This interpretation of the term "unauthorized access" means that anytime an employee acts other than in his employer’s best interest in accessing an employer’s computer system, such access is "without authorization" and therefore covered by the CFAA, assuming all other elements are present.

In his August 2006 decision in Lockheed Martin Corp. v. Speed , Judge Gregory A. Presnell declined to follow the Shurgard and Citrin use of agency law to interpret the term "authorization." The court considered the Restatement "extrinsic materials" to which courts are not to resort for purposes of statutory construction unless the language is ambiguous. Judge Presnell held that the concept of "authorization" is not ambiguous because the employees involved clearly were given access by their employer. He also noted that, as a criminal statute, the CFAA was subject to the "rule of lenity," a principle of statutory construction requiring that criminal statutes be given a narrow, restrained interpretation.
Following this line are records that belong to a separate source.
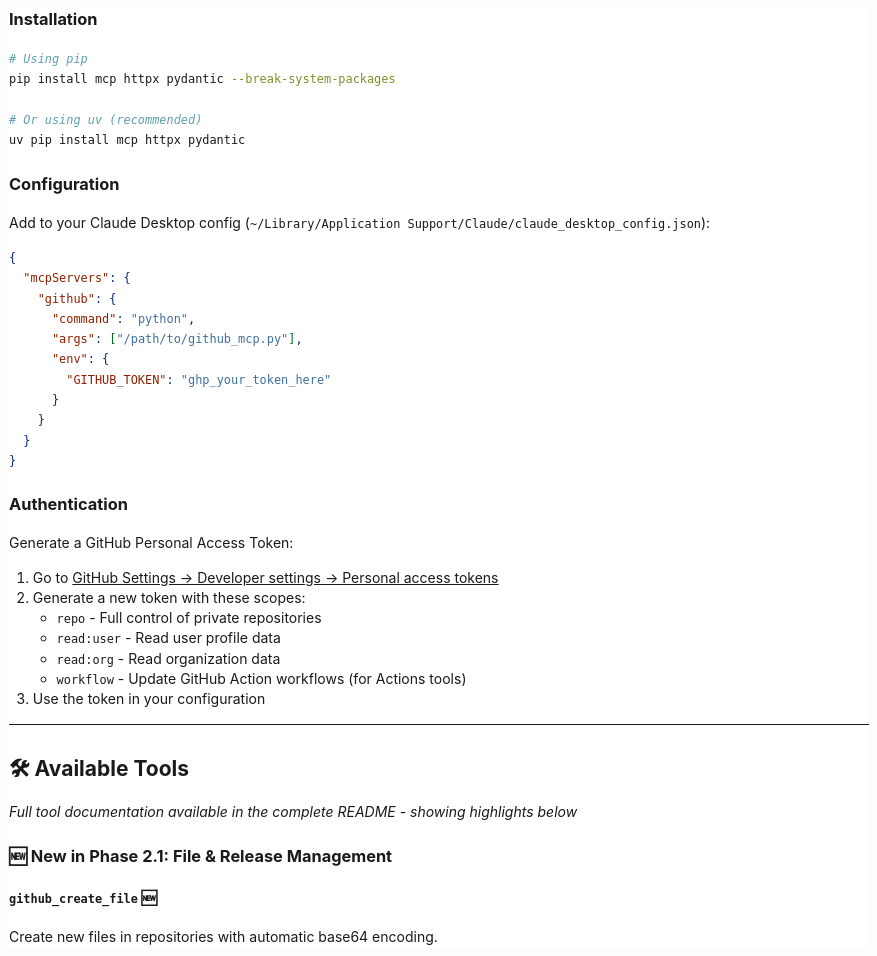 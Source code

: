 ### Installation

```bash
# Using pip
pip install mcp httpx pydantic --break-system-packages

# Or using uv (recommended)
uv pip install mcp httpx pydantic
```

### Configuration

Add to your Claude Desktop config (`~/Library/Application Support/Claude/claude_desktop_config.json`):

```json
{
  "mcpServers": {
    "github": {
      "command": "python",
      "args": ["/path/to/github_mcp.py"],
      "env": {
        "GITHUB_TOKEN": "ghp_your_token_here"
      }
    }
  }
}
```

### Authentication

Generate a GitHub Personal Access Token:

1. Go to [GitHub Settings → Developer settings → Personal access tokens](https://github.com/settings/tokens)
2. Generate a new token with these scopes:
   - `repo` - Full control of private repositories
   - `read:user` - Read user profile data
   - `read:org` - Read organization data
   - `workflow` - Update GitHub Action workflows (for Actions tools)
3. Use the token in your configuration

---

## 🛠️ Available Tools

*Full tool documentation available in the complete README - showing highlights below*

### 🆕 New in Phase 2.1: File & Release Management

#### `github_create_file` 🆕
Create new files in repositories with automatic base64 encoding.

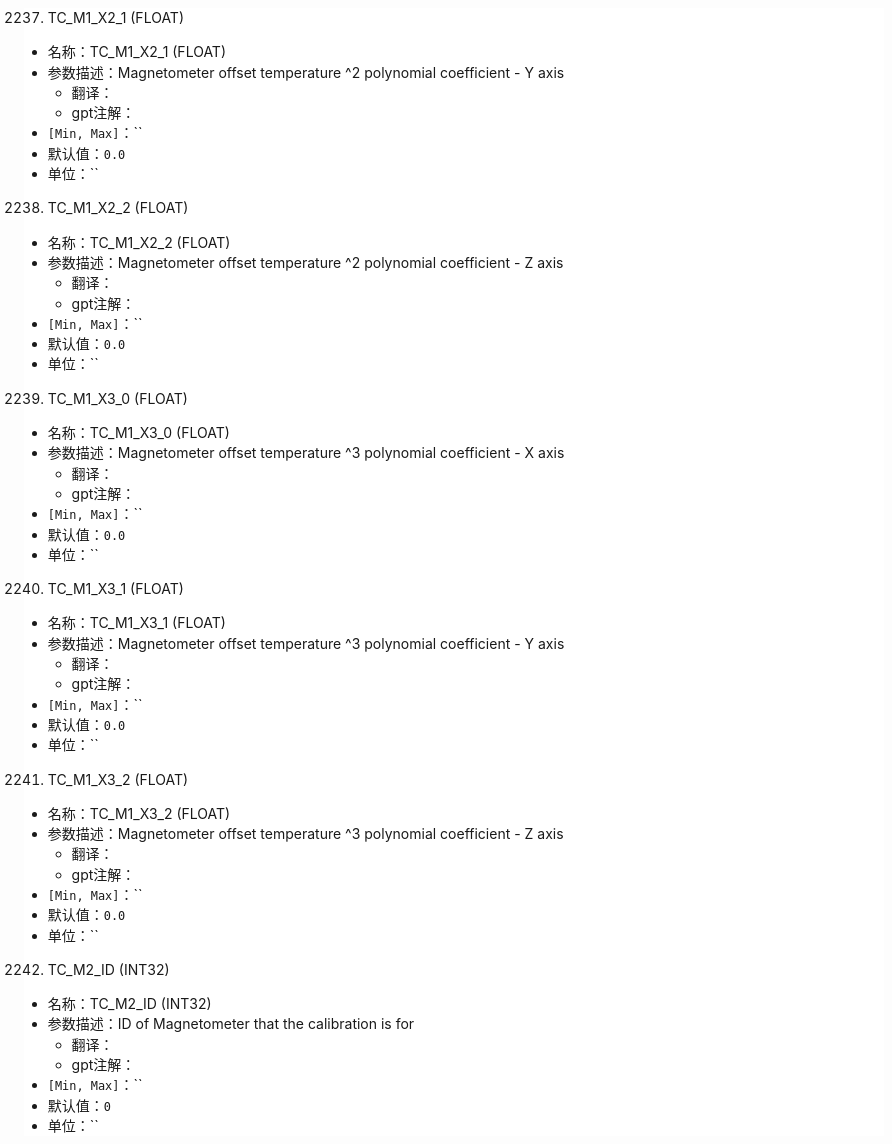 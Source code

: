 
2237. TC_M1_X2_1 (FLOAT)
- 名称：TC_M1_X2_1 (FLOAT)
- 参数描述：Magnetometer offset temperature ^2 polynomial coefficient - Y axis
  - 翻译：
  - gpt注解：
- `[Min, Max]`：``
- 默认值：`0.0`
- 单位：``


2238. TC_M1_X2_2 (FLOAT)
- 名称：TC_M1_X2_2 (FLOAT)
- 参数描述：Magnetometer offset temperature ^2 polynomial coefficient - Z axis
  - 翻译：
  - gpt注解：
- `[Min, Max]`：``
- 默认值：`0.0`
- 单位：``


2239. TC_M1_X3_0 (FLOAT)
- 名称：TC_M1_X3_0 (FLOAT)
- 参数描述：Magnetometer offset temperature ^3 polynomial coefficient - X axis
  - 翻译：
  - gpt注解：
- `[Min, Max]`：``
- 默认值：`0.0`
- 单位：``


2240. TC_M1_X3_1 (FLOAT)
- 名称：TC_M1_X3_1 (FLOAT)
- 参数描述：Magnetometer offset temperature ^3 polynomial coefficient - Y axis
  - 翻译：
  - gpt注解：
- `[Min, Max]`：``
- 默认值：`0.0`
- 单位：``


2241. TC_M1_X3_2 (FLOAT)
- 名称：TC_M1_X3_2 (FLOAT)
- 参数描述：Magnetometer offset temperature ^3 polynomial coefficient - Z axis
  - 翻译：
  - gpt注解：
- `[Min, Max]`：``
- 默认值：`0.0`
- 单位：``


2242. TC_M2_ID (INT32)
- 名称：TC_M2_ID (INT32)
- 参数描述：ID of Magnetometer that the calibration is for
  - 翻译：
  - gpt注解：
- `[Min, Max]`：``
- 默认值：`0`
- 单位：``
Based on this reasoning, Judge Presnell ruled that an employee who copied computer files before departing for a rival firm was neither "without authorization" nor "exceeding authorization" as those terms are contemplated by the CFAA because such access occurred while the employee still enjoyed access privileges to the company’s computer system. If Lockheed is sustained on appeal, the Eleventh Circuit would split with the First9 and Seventh circuits on the scope of the CFAA as applied to disloyal employees, possibly setting the stage for a petition to the U.S. Supreme Court.

Judge Presnell’s opinion raises at least two additional issues for further exploration. First, should the civil remedy available to employers under the CFAA be read narrowly to avoid the possibility of criminalizing workplace misconduct? And, second, in response to Lockheed , can employers limit the "authorization" enjoyed by employees by redrafting computer use policies to proscribe use of the network for purpose adverse to the interests of the employer?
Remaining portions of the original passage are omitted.